Durch eine Posse rund um die Erlassung des österreichischen Datenschutzgesetzes 2018, mit dem einerseits diverse Öffnungsklauseln der DSGVO umgesetzt und andererseits der nationale Rechtsrahmen an die neuen europäischen Vorgaben angepasst werden sollte, erhält die neue Struktur des Daten- und Geheimnisschutzes allerdings Risse: Der ursprüngliche Entwurf des DSG Neu sah eine komplette Neufassung des Gesetzes vor, bei der § 1 DSG 2000 – das Grundrecht auf Datenschutz – auf natürliche Personen eingeschränkt werden sollte.
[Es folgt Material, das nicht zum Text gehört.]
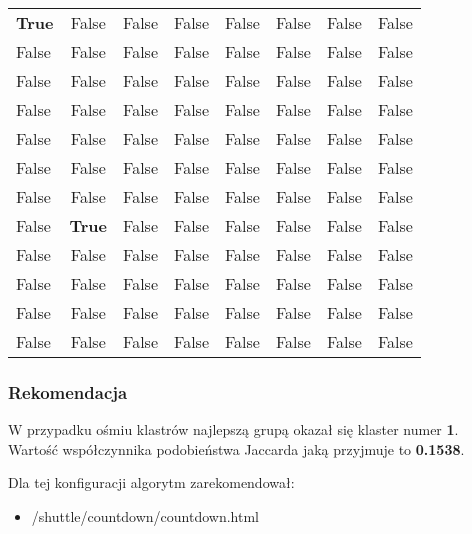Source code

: \documentclass{classrep}
\begin{document}
\begin{table}[H]
{\begin{tabular}{@{}lccccccc@{}}
\textbf{True}  &  False  &  False  &  False  &  False  &  False  &  False  &  False\\
False  &  False  &  False  &  False  &  False  &  False  &  False  &  False\\
False  &  False  &  False  &  False  &  False  &  False  &  False  &  False\\
False  &  False  &  False  &  False  &  False  &  False  &  False  &  False\\
False  &  False  &  False  &  False  &  False  &  False  &  False  &  False\\
False  &  False  &  False  &  False  &  False  &  False  &  False  &  False\\
False  &  False  &  False  &  False  &  False  &  False  &  False  &  False\\
False  &   \textbf{True}  &  False  &  False  &  False  &  False  &  False  &  False\\
False  &  False  &  False  &  False  &  False  &  False  &  False  &  False\\
False  &  False  &  False  &  False  &  False  &  False  &  False  &  False\\
False  &  False  &  False  &  False  &  False  &  False  &  False  &  False\\
False  &  False  &  False  &  False  &  False  &  False  &  False  &  False\\

    \bottomrule
    \end{tabular}%
    }
    \end{table}
\newpage
\subsubsection{Rekomendacja}
W przypadku ośmiu klastrów najlepszą grupą okazał się klaster numer \textbf{1}. Wartość współczynnika podobieństwa Jaccarda jaką przyjmuje to \textbf{0.1538}.

\begin{table}[H]
\centering
\caption{Wartości współczynnika podobieństwa Jaccarda dla nowego użytkownika i każdego klastra}
\label{tab:apriori_num_params}
\end{table}
Dla tej konfiguracji algorytm zarekomendował:
\begin{itemize}
  \item /shuttle/countdown/countdown.html
\end{itemize}
\end{document}
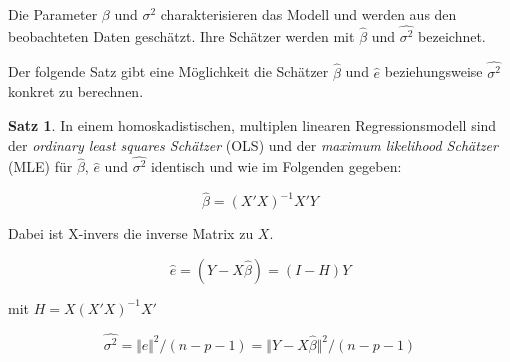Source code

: \documentclass[12pt,a4paper]{article}
\theoremstyle{definition}
\theoremstyle{definition}
\newtheorem{Satz}[Definition]{Satz}
\theoremstyle{definition}
\theoremstyle{definition}
\begin{document}
Die Parameter $\beta$ und $\sigma^2$ charakterisieren das Modell und werden aus den beobachteten Daten geschätzt. Ihre Schätzer werden mit $\hat{\beta}$ und $\widehat{\sigma^2}$ bezeichnet.

Der folgende Satz gibt eine Möglichkeit die Schätzer $\hat{\beta}$ und $\hat{e}$ beziehungsweise $\widehat{\sigma^2}$ konkret zu berechnen.

\begin{Satz}
\label{erster Satz}
In einem homoskadistischen, multiplen linearen Regressionsmodell sind der \textit{ordinary least squares Schätzer} (OLS) und der \textit{maximum likelihood Schätzer} (MLE) für $\hat{\beta}$, $\hat{e}$ und $\widehat{\sigma^2}$ identisch und wie im Folgenden gegeben:

\begin{equation} \label{beta}
\hat{\beta} = (X'X)^{-1} X' Y
\end{equation}

Dabei ist \gls{X-invers} die inverse Matrix zu $X$.

\begin{equation} \label{e}
\hat{e} = (Y-X \hat{\beta}) = (I-H)Y
\end{equation}

mit $H=X(X'X)^{-1}X'$

\begin{equation} \label{sigma}
\widehat{\sigma^2} = \Vert \hat{e} \Vert^{2} / (n-p-1) = \Vert Y - X \hat{\beta} \Vert^{2} / (n-p-1)
\end{equation}

\end{Satz}
\end{document}
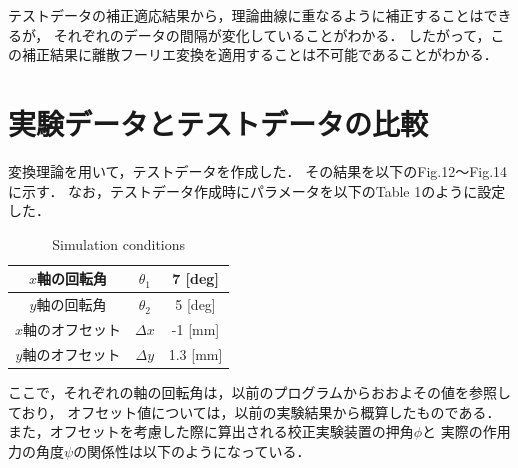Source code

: \documentclass[twocolumn,a4j]{jsarticle}
\begin{document}
\newpage

テストデータの補正適応結果から，理論曲線に重なるように補正することはできるが，
それぞれのデータの間隔が変化していることがわかる．
したがって，この補正結果に離散フーリエ変換を適用することは不可能であることがわかる．

\section{実験データとテストデータの比較}

変換理論を用いて，テストデータを作成した．
その結果を以下のFig.12～Fig.14に示す．
なお，テストデータ作成時にパラメータを以下のTable 1のように設定した．

\begin{table}[htbp]
    \begin{center}
        \caption{Simulation conditions}
        \begin{tabular}{|p{30mm}|p{20mm}|p{30mm}|}
            \hline
            \multicolumn{1}{|c|}{$x$軸の回転角}       & \multicolumn{1}{|c|}{$\theta_1$} & \multicolumn{1}{|c|}{7 [deg]}             \\ \hline
            \multicolumn{1}{|c|}{$y$軸の回転角}       & \multicolumn{1}{|c|}{$\theta_2$} & \multicolumn{1}{|c|}{5 [deg]}             \\ \hline
            \multicolumn{1}{|c|}{$x$軸のオフセット}   & \multicolumn{1}{|c|}{$\Delta x$} & \multicolumn{1}{|c|}{-1 [mm]}             \\ \hline
            \multicolumn{1}{|c|}{$y$軸のオフセット}   & \multicolumn{1}{|c|}{$\Delta y$} & \multicolumn{1}{|c|}{1.3 [mm]}             \\ \hline
        \end{tabular}
    \end{center}
\end{table}

ここで，それぞれの軸の回転角は，以前のプログラムからおおよその値を参照しており，
オフセット値については，以前の実験結果から概算したものである．
また，オフセットを考慮した際に算出される校正実験装置の押角$\phi$と
実際の作用力の角度$\psi$の関係性は以下のようになっている．
\end{document}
Wegen dem jähen Ende der alten Koalition konnte dieses Gesetz wie berichtet (siehe hier) mangels Verfassungsmehrheit so nicht umgesetzt werden. Stattdessen wurden mit der Novelle nur die einfachgesetzlich abänderbaren Bestimmungen des alten DSG 2000 angepasst. Das Grundrech auf Datenschutz wurde nicht angefasst und verblieb in seiner bisherigen Formulierung als Recht für Jedermann – und damit auch juristische Personen – aufrecht. In einer sich wie ein Lauffeuer verbreitenden, informellen Einschätzung des Verfassungsdienstes leitet dieser nun daraus ab, dass das einfachgesetzliche Datenschutzregime auch zukünftig voll umfänglich auf Daten juristischer Personen anwendbar sein solle. Das ist freilich unrichtig:

Das DSG neu ordnet in keiner Bestimmung die Anwendung der DSGVO oder der einfachgesetzlichen Bestimmungen des DSG 2018 auf die Daten juristischer Personen an. Das wäre für die Ausdehnung des Schutzes aber erforderlich gewesen. Im Gegenteil hat der Gesetzgeber zum Ausdruck gebracht, rein die notwendigen Umsetzungsmaßnahmen für die DSGVO mit ihrem eingeschränkten Geltungsbereich setzen zu wollen. Zu guter Letzt ist der historische Wille des Gesetzgebers auf Einschränkung des Schutzes durch den ursprünglichen, rein an den realpolitischen Gegebenheiten gescheiterten Versuch der Einschränkung sogar des Grundrechts auf Datenschutz auf natürliche Personen belegt. Aus der rein faktischen, der realpolitischen Situation geschuldeten Aufrechterhaltung des weiteren Grundrechts auf Datenschutz kann daher nicht auch auf eine – analoge – Anwendung der strengeren Bestimmungen der DSGVO auf Daten juristischer Personen abgeleitet werden. Bei den Strafbestimmungen wäre eine solche Ausdehnung sogar verfassungsrechtlich unmöglich.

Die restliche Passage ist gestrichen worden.